Don't panic when faced with a tough topic in speaking
If you were to invite me to your house for dinner and I immediately took on a look of disgust and commented how dirty your house was and started blurting out, “Eew Gross! What kind of paint job is that on your walls?” What would happen? I probably wouldn’t make it to the dinner table. You’d throw me right out the front door in disgust!

Then, why did every speaker at both Democratic and Republican National Conventions have that disgusted look on their face covering from A-Z why you shouldn’t vote for “the other guy?”

Don’t they realize anyone on the fence of voting is going to be swayed away from them just as if someone came into their house complaining about their surroundings?

For the past two weeks straight, various speakers did their best to yell at us through our own television sets in our living rooms.

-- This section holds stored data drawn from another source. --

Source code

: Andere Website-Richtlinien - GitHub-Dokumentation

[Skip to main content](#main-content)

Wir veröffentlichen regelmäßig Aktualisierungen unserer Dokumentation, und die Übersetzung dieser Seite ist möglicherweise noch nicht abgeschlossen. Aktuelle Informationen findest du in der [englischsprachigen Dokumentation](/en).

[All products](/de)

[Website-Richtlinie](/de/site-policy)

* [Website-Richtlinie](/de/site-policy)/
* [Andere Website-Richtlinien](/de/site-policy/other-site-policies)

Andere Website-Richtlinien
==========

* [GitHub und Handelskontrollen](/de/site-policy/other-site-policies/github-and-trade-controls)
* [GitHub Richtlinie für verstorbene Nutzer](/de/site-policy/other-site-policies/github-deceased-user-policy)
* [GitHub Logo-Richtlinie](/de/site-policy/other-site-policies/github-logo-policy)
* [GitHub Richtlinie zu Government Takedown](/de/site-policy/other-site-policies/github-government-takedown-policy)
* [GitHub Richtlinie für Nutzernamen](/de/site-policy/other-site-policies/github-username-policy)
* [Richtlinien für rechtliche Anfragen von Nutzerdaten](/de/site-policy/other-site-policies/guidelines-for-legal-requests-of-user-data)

They attempted to tackle tough subjects in their speeches and inspire their devoted audience to vote for their respective candidate.

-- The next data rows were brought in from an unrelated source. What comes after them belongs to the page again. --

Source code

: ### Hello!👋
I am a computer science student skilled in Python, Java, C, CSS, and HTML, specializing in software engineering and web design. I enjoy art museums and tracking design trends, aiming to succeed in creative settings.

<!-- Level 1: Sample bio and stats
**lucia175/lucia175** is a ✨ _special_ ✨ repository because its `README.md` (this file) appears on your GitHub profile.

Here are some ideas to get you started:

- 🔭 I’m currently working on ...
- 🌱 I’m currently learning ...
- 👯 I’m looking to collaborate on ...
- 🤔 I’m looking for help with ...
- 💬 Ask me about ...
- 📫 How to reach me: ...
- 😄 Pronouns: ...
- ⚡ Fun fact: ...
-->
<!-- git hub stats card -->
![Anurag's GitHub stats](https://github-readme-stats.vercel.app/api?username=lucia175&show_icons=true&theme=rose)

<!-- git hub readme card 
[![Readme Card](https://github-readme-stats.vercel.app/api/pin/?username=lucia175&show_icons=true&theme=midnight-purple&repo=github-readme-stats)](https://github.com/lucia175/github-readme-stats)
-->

But, one thing backfired on almost all of them. They spoke to their own audience instead of reaching out to the audience they should be drawing in.

For us speakers in Toastmasters, we practice how to inspire a broad audience made up of a wide range of beliefs and opinions.

Some of us use that opportunity to vent our opinions. Others choose to massage their content so that their opinions are understood.

For those who speak to acquire more leads, sales, and expand our businesses, we work on taking our presentations to another level by inspiring the audience to take action with the content (opinions) we’ve supplied.

Here are a few techniques to help you reach audience approval for your opinions (and therefore more leads, sales, and business expansion) through a more practical means than what you’ve been seeing during this campaign year.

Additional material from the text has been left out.